■ WHAT YOU NEED TO DO ■
Send back every record exactly.

■ EXTRACTED MATERIAL ■
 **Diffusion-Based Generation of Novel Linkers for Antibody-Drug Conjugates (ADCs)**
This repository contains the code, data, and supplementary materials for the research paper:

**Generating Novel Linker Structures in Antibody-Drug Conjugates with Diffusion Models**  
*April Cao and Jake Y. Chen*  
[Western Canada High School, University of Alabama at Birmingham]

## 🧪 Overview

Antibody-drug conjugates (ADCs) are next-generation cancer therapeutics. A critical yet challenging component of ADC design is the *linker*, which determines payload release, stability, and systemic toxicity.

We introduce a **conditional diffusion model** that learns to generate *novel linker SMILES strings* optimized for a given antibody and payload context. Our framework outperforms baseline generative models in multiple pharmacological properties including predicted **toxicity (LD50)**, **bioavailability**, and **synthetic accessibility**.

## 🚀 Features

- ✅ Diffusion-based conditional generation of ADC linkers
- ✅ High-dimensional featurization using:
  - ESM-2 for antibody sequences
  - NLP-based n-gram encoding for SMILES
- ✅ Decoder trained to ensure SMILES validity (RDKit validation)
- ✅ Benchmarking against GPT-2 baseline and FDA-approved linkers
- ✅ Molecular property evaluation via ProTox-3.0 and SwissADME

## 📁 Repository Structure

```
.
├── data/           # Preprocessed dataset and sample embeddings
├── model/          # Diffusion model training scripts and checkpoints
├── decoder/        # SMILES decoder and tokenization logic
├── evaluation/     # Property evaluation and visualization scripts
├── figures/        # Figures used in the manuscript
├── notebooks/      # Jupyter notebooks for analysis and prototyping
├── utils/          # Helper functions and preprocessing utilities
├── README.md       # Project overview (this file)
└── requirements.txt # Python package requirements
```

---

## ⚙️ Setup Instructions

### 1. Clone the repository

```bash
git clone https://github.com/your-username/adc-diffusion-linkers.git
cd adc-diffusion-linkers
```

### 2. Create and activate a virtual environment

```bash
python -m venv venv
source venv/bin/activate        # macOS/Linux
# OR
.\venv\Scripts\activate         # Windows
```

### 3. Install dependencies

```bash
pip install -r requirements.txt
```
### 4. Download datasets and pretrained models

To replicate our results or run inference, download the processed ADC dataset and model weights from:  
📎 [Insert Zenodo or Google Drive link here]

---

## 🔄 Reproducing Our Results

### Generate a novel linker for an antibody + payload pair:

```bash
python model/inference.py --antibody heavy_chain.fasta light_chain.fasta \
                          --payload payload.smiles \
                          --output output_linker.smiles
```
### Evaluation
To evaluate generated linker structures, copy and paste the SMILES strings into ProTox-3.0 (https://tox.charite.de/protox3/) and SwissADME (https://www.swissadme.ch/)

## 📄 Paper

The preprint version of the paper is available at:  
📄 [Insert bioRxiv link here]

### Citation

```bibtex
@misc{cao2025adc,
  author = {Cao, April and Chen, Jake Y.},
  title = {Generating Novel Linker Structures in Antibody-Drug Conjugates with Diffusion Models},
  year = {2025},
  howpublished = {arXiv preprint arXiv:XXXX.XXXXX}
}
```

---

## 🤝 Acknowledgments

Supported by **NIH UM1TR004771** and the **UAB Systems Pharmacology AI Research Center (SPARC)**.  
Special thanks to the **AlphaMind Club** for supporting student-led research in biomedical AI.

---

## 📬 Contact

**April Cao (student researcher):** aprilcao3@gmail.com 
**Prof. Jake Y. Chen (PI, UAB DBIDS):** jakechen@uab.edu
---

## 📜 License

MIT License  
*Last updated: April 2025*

■ TASK OUTPUT ■
 **Diffusion-Based Generation of Novel Linkers for Antibody-Drug Conjugates (ADCs)**
This repository contains the code, data, and supplementary materials for the research paper:

**Generating Novel Linker Structures in Antibody-Drug Conjugates with Diffusion Models**  
*April Cao and Jake Y. Chen*  
[Western Canada High School, University of Alabama at Birmingham]

## 🧪 Overview

Antibody-drug conjugates (ADCs) are next-generation cancer therapeutics. A critical yet challenging component of ADC design is the *linker*, which determines payload release, stability, and systemic toxicity.

We introduce a **conditional diffusion model** that learns to generate *novel linker SMILES strings* optimized for a given antibody and payload context. Our framework outperforms baseline generative models in multiple pharmacological properties including predicted **toxicity (LD50)**, **bioavailability**, and **synthetic accessibility**.

## 🚀 Features

- ✅ Diffusion-based conditional generation of ADC linkers
- ✅ High-dimensional featurization using:
  - ESM-2 for antibody sequences
  - NLP-based n-gram encoding for SMILES
- ✅ Decoder trained to ensure SMILES validity (RDKit validation)
- ✅ Benchmarking against GPT-2 baseline and FDA-approved linkers
- ✅ Molecular property evaluation via ProTox-3.0 and SwissADME

## 📁 Repository Structure

```
.
├── data/           # Preprocessed dataset and sample embeddings
├── model/          # Diffusion model training scripts and checkpoints
├── decoder/        # SMILES decoder and tokenization logic
├── evaluation/     # Property evaluation and visualization scripts
├── figures/        # Figures used in the manuscript
├── notebooks/      # Jupyter notebooks for analysis and prototyping
├── utils/          # Helper functions and preprocessing utilities
├── README.md       # Project overview (this file)
└── requirements.txt # Python package requirements
```

---

## ⚙️ Setup Instructions

### 1. Clone the repository

```bash
git clone https://github.com/your-username/adc-diffusion-linkers.git
cd adc-diffusion-linkers
```

### 2. Create and activate a virtual environment

```bash
python -m venv venv
source venv/bin/activate        # macOS/Linux
# OR
.\venv\Scripts\activate         # Windows
```

### 3. Install dependencies

```bash
pip install -r requirements.txt
```
### 4. Download datasets and pretrained models

To replicate our results or run inference, download the processed ADC dataset and model weights from:  
📎 [Insert Zenodo or Google Drive link here]

---

## 🔄 Reproducing Our Results

### Generate a novel linker for an antibody + payload pair:

```bash
python model/inference.py --antibody heavy_chain.fasta light_chain.fasta \
                          --payload payload.smiles \
                          --output output_linker.smiles
```
### Evaluation
To evaluate generated linker structures, copy and paste the SMILES strings into ProTox-3.0 (https://tox.charite.de/protox3/) and SwissADME (https://www.swissadme.ch/)

## 📄 Paper

The preprint version of the paper is available at:  
📄 [Insert bioRxiv link here]

### Citation

```bibtex
@misc{cao2025adc,
  author = {Cao, April and Chen, Jake Y.},
  title = {Generating Novel Linker Structures in Antibody-Drug Conjugates with Diffusion Models},
  year = {2025},
  howpublished = {arXiv preprint arXiv:XXXX.XXXXX}
}
```

---

## 🤝 Acknowledgments

Supported by **NIH UM1TR004771** and the **UAB Systems Pharmacology AI Research Center (SPARC)**.  
Special thanks to the **AlphaMind Club** for supporting student-led research in biomedical AI.

---

## 📬 Contact

**April Cao (student researcher):** aprilcao3@gmail.com 
**Prof. Jake Y. Chen (PI, UAB DBIDS):** jakechen@uab.edu
---

## 📜 License

MIT License  
*Last updated: April 2025*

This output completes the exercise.